+++ SUPPLIED DATA +++
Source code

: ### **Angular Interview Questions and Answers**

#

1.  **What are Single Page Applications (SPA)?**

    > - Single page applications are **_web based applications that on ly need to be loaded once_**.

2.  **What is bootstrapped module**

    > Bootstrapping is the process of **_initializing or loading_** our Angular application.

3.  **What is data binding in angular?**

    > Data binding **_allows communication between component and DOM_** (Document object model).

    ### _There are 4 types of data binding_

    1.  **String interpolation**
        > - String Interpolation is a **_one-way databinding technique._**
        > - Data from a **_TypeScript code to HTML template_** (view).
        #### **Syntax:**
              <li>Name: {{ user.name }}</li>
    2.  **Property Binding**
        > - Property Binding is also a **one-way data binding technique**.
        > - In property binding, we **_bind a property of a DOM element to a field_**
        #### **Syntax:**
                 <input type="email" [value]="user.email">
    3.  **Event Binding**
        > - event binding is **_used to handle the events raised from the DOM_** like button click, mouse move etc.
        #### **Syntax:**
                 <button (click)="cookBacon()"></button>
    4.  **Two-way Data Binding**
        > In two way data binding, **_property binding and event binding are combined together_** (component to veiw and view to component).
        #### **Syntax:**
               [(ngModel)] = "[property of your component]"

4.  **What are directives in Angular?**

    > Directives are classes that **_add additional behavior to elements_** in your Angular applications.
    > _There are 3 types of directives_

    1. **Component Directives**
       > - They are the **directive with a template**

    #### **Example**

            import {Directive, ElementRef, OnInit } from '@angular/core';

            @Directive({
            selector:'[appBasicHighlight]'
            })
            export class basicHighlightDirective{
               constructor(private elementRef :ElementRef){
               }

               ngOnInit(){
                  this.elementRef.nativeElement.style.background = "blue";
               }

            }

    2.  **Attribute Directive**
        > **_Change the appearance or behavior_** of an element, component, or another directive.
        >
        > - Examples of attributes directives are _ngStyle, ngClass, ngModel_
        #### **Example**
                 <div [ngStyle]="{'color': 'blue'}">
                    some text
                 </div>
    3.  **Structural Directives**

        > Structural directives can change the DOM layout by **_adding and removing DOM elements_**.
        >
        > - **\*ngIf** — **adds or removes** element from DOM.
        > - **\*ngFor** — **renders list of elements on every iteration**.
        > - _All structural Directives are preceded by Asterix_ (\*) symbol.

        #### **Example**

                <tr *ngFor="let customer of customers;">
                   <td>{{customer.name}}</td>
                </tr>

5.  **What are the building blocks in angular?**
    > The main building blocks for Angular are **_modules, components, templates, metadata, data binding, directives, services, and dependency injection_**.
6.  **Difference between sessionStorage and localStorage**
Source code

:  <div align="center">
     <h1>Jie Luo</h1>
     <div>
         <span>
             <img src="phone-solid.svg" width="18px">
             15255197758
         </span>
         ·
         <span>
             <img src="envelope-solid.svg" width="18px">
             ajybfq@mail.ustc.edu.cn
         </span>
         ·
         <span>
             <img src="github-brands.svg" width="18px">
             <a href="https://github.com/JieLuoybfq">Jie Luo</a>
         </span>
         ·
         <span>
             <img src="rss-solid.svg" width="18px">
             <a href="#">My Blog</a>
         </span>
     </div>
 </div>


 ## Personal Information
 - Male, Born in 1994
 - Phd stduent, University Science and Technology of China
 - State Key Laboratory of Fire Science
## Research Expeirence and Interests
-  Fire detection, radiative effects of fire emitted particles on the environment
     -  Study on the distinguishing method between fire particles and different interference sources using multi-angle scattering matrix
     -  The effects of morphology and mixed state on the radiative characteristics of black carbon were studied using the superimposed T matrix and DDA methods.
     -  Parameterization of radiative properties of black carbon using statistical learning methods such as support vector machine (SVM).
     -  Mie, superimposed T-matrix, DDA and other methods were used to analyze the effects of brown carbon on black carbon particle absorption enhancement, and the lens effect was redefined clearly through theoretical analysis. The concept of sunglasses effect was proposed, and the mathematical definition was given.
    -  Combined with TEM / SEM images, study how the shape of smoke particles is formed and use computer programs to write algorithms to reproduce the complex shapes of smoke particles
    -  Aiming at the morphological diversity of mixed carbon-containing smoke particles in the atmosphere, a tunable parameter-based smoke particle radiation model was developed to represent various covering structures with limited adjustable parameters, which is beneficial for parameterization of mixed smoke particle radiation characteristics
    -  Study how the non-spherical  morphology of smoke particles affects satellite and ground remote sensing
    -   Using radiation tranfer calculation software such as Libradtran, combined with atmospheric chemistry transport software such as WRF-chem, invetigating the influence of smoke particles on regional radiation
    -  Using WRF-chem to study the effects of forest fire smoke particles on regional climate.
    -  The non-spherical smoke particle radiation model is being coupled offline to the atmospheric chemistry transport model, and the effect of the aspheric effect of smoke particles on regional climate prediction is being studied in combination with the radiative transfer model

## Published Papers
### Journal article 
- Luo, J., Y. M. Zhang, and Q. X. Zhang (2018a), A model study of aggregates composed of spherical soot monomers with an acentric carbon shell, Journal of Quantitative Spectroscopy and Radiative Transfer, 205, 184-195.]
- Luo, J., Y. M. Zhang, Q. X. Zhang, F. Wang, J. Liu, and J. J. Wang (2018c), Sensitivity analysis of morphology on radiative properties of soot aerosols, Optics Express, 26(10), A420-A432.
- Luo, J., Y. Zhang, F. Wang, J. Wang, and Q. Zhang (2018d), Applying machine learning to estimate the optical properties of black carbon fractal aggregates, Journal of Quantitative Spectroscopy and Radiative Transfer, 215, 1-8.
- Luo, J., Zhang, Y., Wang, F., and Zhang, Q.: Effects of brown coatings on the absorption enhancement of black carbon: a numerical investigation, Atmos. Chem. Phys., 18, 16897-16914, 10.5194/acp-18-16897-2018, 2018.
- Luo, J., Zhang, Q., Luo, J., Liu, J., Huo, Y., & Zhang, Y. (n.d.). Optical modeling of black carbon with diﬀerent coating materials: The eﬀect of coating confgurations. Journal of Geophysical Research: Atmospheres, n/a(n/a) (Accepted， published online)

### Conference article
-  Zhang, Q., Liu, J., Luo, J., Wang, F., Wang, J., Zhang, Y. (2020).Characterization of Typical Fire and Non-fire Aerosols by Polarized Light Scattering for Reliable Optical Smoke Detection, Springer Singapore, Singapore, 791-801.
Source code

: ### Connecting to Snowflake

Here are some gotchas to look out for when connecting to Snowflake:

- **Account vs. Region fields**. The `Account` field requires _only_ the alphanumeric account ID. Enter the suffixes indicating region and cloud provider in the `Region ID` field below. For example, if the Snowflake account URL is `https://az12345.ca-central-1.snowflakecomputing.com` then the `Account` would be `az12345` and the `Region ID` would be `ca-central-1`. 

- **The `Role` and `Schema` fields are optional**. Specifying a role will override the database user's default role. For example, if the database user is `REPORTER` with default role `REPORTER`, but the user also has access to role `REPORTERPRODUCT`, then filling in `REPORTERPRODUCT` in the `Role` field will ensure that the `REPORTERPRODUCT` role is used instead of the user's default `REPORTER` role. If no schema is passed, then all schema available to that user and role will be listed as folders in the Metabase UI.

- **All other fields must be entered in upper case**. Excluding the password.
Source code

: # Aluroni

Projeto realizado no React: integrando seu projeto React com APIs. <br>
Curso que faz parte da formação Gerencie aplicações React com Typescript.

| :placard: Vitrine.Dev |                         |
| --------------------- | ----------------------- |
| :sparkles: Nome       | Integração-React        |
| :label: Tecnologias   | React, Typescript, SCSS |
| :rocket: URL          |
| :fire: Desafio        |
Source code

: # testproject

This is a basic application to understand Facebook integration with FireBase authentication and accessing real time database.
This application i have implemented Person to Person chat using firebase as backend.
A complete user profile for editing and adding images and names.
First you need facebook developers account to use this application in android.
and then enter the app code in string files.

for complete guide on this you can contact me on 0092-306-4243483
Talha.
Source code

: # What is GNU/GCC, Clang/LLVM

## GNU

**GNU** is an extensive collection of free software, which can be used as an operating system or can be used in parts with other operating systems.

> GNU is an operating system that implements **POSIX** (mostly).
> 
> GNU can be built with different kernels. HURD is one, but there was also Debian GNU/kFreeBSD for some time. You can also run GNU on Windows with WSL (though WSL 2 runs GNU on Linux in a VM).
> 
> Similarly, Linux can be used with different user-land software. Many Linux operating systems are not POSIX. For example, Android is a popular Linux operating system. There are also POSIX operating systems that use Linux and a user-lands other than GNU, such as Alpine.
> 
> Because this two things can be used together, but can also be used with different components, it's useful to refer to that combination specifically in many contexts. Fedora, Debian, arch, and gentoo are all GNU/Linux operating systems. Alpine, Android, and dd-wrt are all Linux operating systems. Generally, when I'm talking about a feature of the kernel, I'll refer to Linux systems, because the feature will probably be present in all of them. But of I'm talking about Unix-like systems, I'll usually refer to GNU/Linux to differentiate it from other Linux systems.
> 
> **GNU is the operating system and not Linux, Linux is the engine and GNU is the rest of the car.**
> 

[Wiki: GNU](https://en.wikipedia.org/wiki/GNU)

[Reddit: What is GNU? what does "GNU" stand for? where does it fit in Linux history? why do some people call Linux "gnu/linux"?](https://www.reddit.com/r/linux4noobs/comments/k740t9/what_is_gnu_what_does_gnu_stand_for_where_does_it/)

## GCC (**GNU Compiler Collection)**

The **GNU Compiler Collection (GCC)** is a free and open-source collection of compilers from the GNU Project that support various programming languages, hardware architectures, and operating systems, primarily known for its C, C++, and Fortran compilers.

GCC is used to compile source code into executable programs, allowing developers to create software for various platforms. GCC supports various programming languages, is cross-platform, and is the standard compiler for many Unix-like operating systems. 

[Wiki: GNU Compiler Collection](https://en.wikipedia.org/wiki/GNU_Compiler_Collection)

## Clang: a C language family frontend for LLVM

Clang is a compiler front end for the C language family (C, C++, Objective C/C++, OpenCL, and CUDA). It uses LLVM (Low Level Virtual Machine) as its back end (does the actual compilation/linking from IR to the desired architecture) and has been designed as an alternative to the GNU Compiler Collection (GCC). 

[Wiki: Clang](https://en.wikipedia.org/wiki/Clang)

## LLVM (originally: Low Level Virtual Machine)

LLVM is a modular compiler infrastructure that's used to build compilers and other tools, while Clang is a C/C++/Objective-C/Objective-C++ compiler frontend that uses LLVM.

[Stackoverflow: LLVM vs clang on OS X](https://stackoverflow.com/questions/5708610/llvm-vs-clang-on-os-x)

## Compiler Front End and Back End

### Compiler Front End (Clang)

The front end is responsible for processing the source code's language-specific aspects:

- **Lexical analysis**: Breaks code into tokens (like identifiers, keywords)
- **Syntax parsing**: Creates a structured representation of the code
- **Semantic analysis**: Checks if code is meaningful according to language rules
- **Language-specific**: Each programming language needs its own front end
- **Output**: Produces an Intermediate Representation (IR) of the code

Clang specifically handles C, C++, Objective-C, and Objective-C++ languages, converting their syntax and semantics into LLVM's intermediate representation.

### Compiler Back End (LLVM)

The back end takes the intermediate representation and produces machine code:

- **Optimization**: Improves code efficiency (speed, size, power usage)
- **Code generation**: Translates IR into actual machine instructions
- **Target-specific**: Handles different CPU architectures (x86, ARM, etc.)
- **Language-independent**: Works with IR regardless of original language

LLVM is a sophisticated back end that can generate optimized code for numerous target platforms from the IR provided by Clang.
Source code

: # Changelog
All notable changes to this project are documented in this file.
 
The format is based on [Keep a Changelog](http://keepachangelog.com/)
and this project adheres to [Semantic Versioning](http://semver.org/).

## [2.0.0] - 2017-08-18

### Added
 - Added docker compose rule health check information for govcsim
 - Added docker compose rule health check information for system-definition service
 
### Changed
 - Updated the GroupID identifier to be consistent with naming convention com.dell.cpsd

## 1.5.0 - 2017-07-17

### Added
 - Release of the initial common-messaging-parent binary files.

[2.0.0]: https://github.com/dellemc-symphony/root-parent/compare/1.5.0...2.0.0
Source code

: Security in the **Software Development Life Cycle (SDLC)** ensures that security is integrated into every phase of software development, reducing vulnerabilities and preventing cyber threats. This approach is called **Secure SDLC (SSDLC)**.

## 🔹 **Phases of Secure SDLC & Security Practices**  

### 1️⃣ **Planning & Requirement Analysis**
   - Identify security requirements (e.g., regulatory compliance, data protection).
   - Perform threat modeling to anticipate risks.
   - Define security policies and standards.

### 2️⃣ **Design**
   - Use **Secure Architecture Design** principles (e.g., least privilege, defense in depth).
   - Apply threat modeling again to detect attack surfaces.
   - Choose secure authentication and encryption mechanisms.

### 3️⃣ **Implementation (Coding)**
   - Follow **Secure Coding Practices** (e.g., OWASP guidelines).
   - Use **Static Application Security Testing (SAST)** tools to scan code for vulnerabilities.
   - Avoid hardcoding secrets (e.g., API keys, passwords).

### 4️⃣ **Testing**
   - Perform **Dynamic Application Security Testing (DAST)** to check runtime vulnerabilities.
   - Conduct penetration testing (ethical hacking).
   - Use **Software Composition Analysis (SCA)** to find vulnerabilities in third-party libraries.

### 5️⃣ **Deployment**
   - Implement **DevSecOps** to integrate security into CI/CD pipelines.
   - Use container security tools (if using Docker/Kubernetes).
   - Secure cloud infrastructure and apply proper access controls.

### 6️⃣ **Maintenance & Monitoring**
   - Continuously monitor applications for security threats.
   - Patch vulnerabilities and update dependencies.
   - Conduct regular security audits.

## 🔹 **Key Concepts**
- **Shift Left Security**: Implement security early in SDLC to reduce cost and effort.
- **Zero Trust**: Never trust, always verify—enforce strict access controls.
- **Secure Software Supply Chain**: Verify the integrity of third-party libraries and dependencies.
+++
- [HOW TO COMPLETE THIS TASK]:
If a line in the data contains the string "width", count it, then give the total and nothing else.

- [OUTPUT]:
4